# Word embeddings

## An alternative approach
Can we define words by the company they keep?  
"If A and B have almost the identical environments we can say that they are synonyms" (Zelig Harris, 1954)

## Vector representations
One-hot encodings are long and sparse  
Alternative: **dense vectors**  
short (length 50-1000) + dense (most elements are non-zero)
### Benefits
1. Easier to use in ML  
2. Offer better generalization capabilities

## 1. Train your own embeddings
Instead of counting terms, we train a classifier on a prediction task: 'does A occur near B'?  
The learned classifier weights become our embeddings   
We can create our own word embeddings using gensim (an open-source library for unsupervised topic modeling and NLP)  
and train it on the Brown corpus  

In [None]:
# set up libraries & data
import gensim
from nltk.corpus import brown

In [None]:
# train the model
brown_model = gensim.models.Word2Vec(brown.sents())

In [None]:
# with write permisisons you could save a copy for later re-use
# brown_model.save('brown.embedding')
# then load models on demand
# brown_model = gensim.models.Word2Vec.load('brown.embedding')

In [None]:
# how many words?
len(brown_model.wv.key_to_index)

In [None]:
# how many dimensions?
brown_model.wv['university']

In [None]:
# calculate similarity between terms
brown_model.wv.similarity('university','school')

In [None]:
# find similar terms
brown_model.wv.most_similar('university', topn=5)

In [None]:
brown_model.wv.most_similar('lemon', topn=5)

In [None]:
brown_model.wv.most_similar('government', topn=5)

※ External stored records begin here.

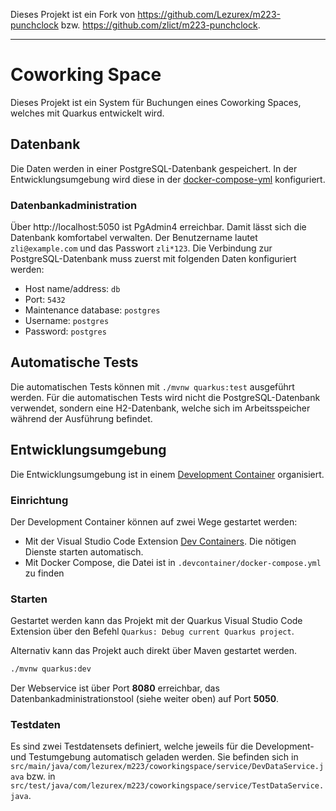Dieses Projekt ist ein Fork von <https://github.com/Lezurex/m223-punchclock> bzw. <https://github.com/zlict/m223-punchclock>.

---

# Coworking Space 

Dieses Projekt ist ein System für Buchungen eines Coworking Spaces, welches mit Quarkus entwickelt wird.

## Datenbank

Die Daten werden in einer PostgreSQL-Datenbank gespeichert. In der Entwicklungsumgebung wird diese
in der [docker-compose-yml](./.devcontainer/docker-compose.yml) konfiguriert.

### Datenbankadministration

Über http://localhost:5050 ist PgAdmin4 erreichbar. Damit lässt sich die Datenbank komfortabel verwalten.
Der Benutzername lautet `zli@example.com` und das Passwort `zli*123`. Die Verbindung zur PostgreSQL-Datenbank
muss zuerst mit folgenden Daten konfiguriert werden:
 - Host name/address: `db`
 - Port: `5432`
 - Maintenance database: `postgres`
 - Username: `postgres`
 - Password: `postgres`

## Automatische Tests

Die automatischen Tests können mit `./mvnw quarkus:test` ausgeführt werden. Für die automatischen Tests
wird nicht die PostgreSQL-Datenbank verwendet, sondern eine H2-Datenbank, welche sich im Arbeitsspeicher
während der Ausführung befindet.

## Entwicklungsumgebung

Die Entwicklungsumgebung ist in einem [Development Container](https://containers.dev/) organisiert.

### Einrichtung

Der Development Container können auf zwei Wege gestartet werden:

- Mit der Visual Studio Code Extension [Dev Containers](https://marketplace.visualstudio.com/items?itemName=ms-vscode-remote.remote-containers).
Die nötigen Dienste starten automatisch.
- Mit Docker Compose, die Datei ist in `.devcontainer/docker-compose.yml` zu finden

### Starten

Gestartet werden kann das Projekt mit der Quarkus Visual Studio Code Extension über den
Befehl `Quarkus: Debug current Quarkus project`.

Alternativ kann das Projekt auch direkt über Maven gestartet werden.

```bash
./mvnw quarkus:dev
```

Der Webservice ist über Port **8080** erreichbar, das Datenbankadministrationstool
(siehe weiter oben) auf Port **5050**.

### Testdaten

Es sind zwei Testdatensets definiert, welche jeweils für die Development- und Testumgebung automatisch geladen werden.
Sie befinden sich in `src/main/java/com/lezurex/m223/coworkingspace/service/DevDataService.java` bzw. in
`src/test/java/com/lezurex/m223/coworkingspace/service/TestDataService.java`.
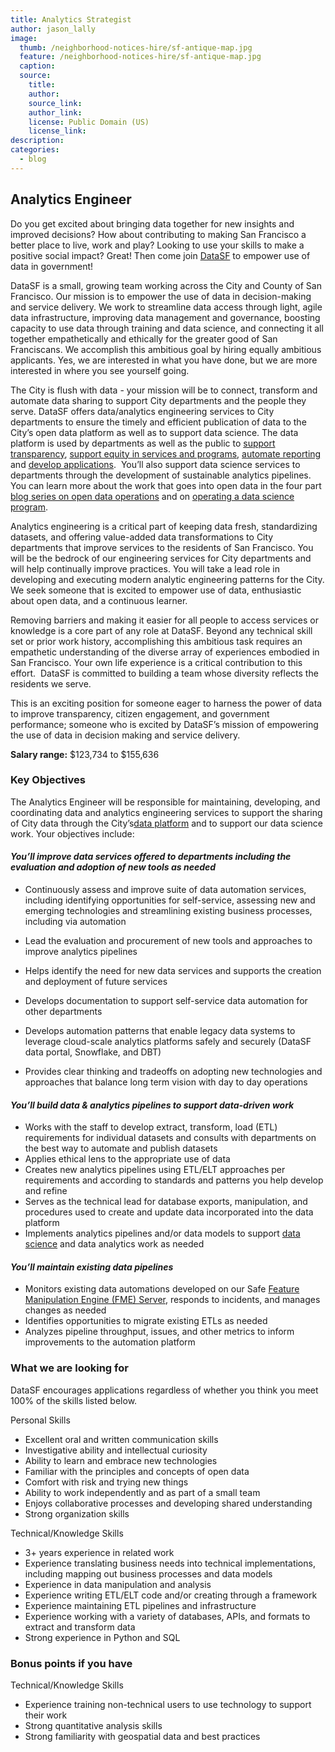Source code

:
 ```yaml
---
title: Analytics Strategist
author: jason_lally
image:
  thumb: /neighborhood-notices-hire/sf-antique-map.jpg
  feature: /neighborhood-notices-hire/sf-antique-map.jpg
  caption:
  source:
    title:
    author:
    source_link:
    author_link:
    license: Public Domain (US)
    license_link:
description:
categories:
  - blog
---
```


## Analytics Engineer

Do you get excited about bringing data together for new insights and improved decisions? How about contributing to making San Francisco a better place to live, work and play? Looking to use your skills to make a positive social impact? Great\! Then come join [DataSF](https://datasf.org) to empower use of data in government\!

DataSF is a small, growing team working across the City and County of San Francisco. Our mission is to empower the use of data in decision-making and service delivery. We work to streamline data access through light, agile data infrastructure, improving data management and governance, boosting capacity to use data through training and data science, and connecting it all together empathetically and ethically for the greater good of San Franciscans. We accomplish this ambitious goal by hiring equally ambitious applicants. Yes, we are interested in what you have done, but we are more interested in where you see yourself going.

The City is flush with data - your mission will be to connect, transform and automate data sharing to support City departments and the people they serve. DataSF offers data/analytics engineering services to City departments to ensure the timely and efficient publication of data to the City’s open data platform as well as to support data science. The data platform is used by departments as well as the public to [support transparency](https://sfethics.org/disclosures/campaign-finance-disclosure/campaign-finance-disclosure-november-3-2015-election-dashboards), [support equity in services and programs](https://sfmohcd.org/affordable-housing-pipeline), [automate reporting](https://sfgov.org/scorecards/transportation) and [develop applications](https://datasf.org/sf-building-explorer/).&nbsp; You’ll also support data science services to departments through the development of sustainable analytics pipelines. You can learn more about the work that goes into open data in the four part [blog series on open data operations](https://datasf.org/blog/part-1-datasfs-operating-manual-for-open-data/) and on [operating a data science program](https://datasf.org/blog/part-1-how-to-solicit-and-select-data-science-projects/).

Analytics engineering is a critical part of keeping data fresh, standardizing datasets, and offering value-added data transformations to City departments that improve services to the residents of San Francisco. You will be the bedrock of our engineering services for City departments and will help continually improve practices. You will take a lead role in developing and executing modern analytic engineering patterns for the City. We seek someone that is excited to empower use of data, enthusiastic about open data, and a continuous learner.

Removing barriers and making it easier for all people to access services or knowledge is a core part of any role at DataSF. Beyond any technical skill set or prior work history, accomplishing this ambitious task requires an empathetic understanding of the diverse array of experiences embodied in San Francisco. Your own life experience is a critical contribution to this effort.&nbsp; DataSF is committed to building a team whose diversity reflects the residents we serve.&nbsp;&nbsp;

This is an exciting position for someone eager to harness the power of data to improve transparency, citizen engagement, and government performance; someone who is excited by DataSF’s mission of empowering the use of data in decision making and service delivery.

**Salary range:** $123,734 to $155,636

### Key Objectives

The Analytics Engineer will be responsible for maintaining, developing, and coordinating data and analytics engineering services to support the sharing of City data through the City’s[data platform](https://datasf.org/opendata/) and to support our data science work. Your objectives include:

#### *You’ll improve data services offered to departments including the evaluation and adoption of new tools as needed*

* Continuously assess and improve suite of data automation services, including identifying opportunities for self-service, assessing new and emerging technologies and streamlining existing business processes, including via automation
* Lead the evaluation and procurement of new tools and approaches to improve analytics pipelines
* Helps identify the need for new data services and supports the creation and deployment of future services
* Develops documentation to support self-service data automation for other departments

* Develops automation patterns that enable legacy data systems to leverage cloud-scale analytics platforms safely and securely (DataSF data portal, Snowflake, and DBT)
* Provides clear thinking and tradeoffs on adopting new technologies and approaches that balance long term vision with day to day operations

#### *You’ll build data & analytics pipelines to support data-driven work*

* Works with the staff to develop extract, transform, load (ETL) requirements for individual datasets and consults with departments on the best way to automate and publish datasets
* Applies ethical lens to the appropriate use of data
* Creates new analytics pipelines using ETL/ELT approaches per requirements and according to standards and patterns you help develop and refine
* Serves as the technical lead for database exports, manipulation, and procedures used to create and update data incorporated into the data platform
* Implements analytics pipelines and/or data models to support [data science](https://datasf.org/showcase/datascience/) and data analytics work as needed

#### *You’ll maintain existing data pipelines*

* Monitors existing data automations developed on our Safe [Feature Manipulation Engine (FME) Server](https://www.safe.com/fme/fme-server/), responds to incidents, and manages changes as needed
* Identifies opportunities to migrate existing ETLs as needed
* Analyzes pipeline throughput, issues, and other metrics to inform improvements to the automation platform

### What we are looking for

DataSF encourages applications regardless of whether you think you meet 100% of the skills listed below.

Personal Skills

* Excellent oral and written communication skills
* Investigative ability and intellectual curiosity
* Ability to learn and embrace new technologies
* Familiar with the principles and concepts of open data
* Comfort with risk and trying new things
* Ability to work independently and as part of a small team
* Enjoys collaborative processes and developing shared understanding
* Strong organization skills

Technical/Knowledge Skills

* 3+ years experience in related work
* Experience translating business needs into technical implementations, including mapping out business processes and data models
* Experience in data manipulation and analysis
* Experience writing ETL/ELT code and/or creating through a framework
* Experience maintaining ETL pipelines and infrastructure
* Experience working with a variety of databases, APIs, and formats to extract and transform data
* Strong experience in Python and SQL

### Bonus points if you have

Technical/Knowledge Skills

* Experience training non-technical users to use technology to support their work
* Strong quantitative analysis skills
* Strong familiarity with geospatial data and best practices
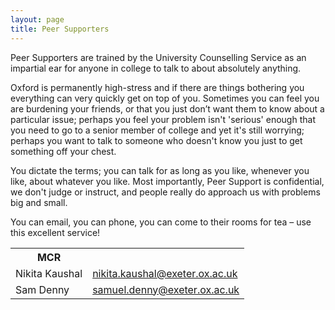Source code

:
 ```yaml
---
layout: page
title: Peer Supporters
---
```

Peer Supporters are trained by the University Counselling Service as an
impartial ear for anyone in college to talk to about absolutely anything.

Oxford is permanently high-stress and if there are things bothering you
everything can very quickly get on top of you. Sometimes you can feel you
are burdening your friends, or that you just don’t want them to know about
a particular issue; perhaps you feel your problem isn't 'serious' enough
that you need to go to a senior member of college and yet it's still
worrying; perhaps you want to talk to someone who doesn't know you just to
get something off your chest.

You dictate the terms; you can talk for as long as you like, whenever you
like, about whatever you like. Most importantly, Peer Support is
confidential, we don't judge or instruct, and people really do approach us
with problems big and small.

You can email, you can phone, you can come to their rooms for tea –
use this excellent service!

<table class='name-email shaded'>
<tr><th>MCR</th><th></th></tr>
  <tr><td class="name">Nikita Kaushal</td>
  <td class="email"><a href="mailto:nikita.kaushal@exeter.ox.ac.uk">nikita.kaushal@exeter.ox.ac.uk</a></td></tr>
  <tr><td class="name">Sam Denny</td>
  <td class="email"><a href="mailto:samuel.denny@exeter.ox.ac.uk">samuel.denny@exeter.ox.ac.uk</a></td></tr>
</table>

## 2. Use pre-trained embeddings
We can load pre-built embeddings, e.g. a sample from a model trained on 100 billion words from the Google News Dataset

In [None]:
import nltk
nltk.download('word2vec_sample')

In [None]:
# load a pre-build model
from nltk.data import find
word2vec_sample = str(find('models/word2vec_sample/pruned.word2vec.txt'))
news_model = gensim.models.KeyedVectors.load_word2vec_format(word2vec_sample, binary=False)

In [None]:
# how many terms?
len(news_model.key_to_index)

In [None]:
# how many dimensions?
len(news_model['university'])

In [None]:
# are they any better?
news_model.most_similar(positive=['university'], topn = 5)

In [None]:
news_model.most_similar(positive=['lemon'], topn = 5)

In [None]:
news_model.most_similar(positive=['government'], topn = 5)

### Your turn:
Find the 5 most similar words for each of the following:
university, college, school, factory, farm, pig, dog, cat, apple, lemon, table, chair

In [None]:
brown_model.wv.most_similar('university', topn=5)

In [None]:
news_model.most_similar('university', topn=5)

### Your turn:
Using each language model, rank the degrees of similarity between the word ‘university’ and each of the following: college, school, factory, supermarket, turtle  
Which model puts them in the most sensible order?

In [None]:
brown_model.similarity('university','college')

In [None]:
news_model.similarity('university', 'college')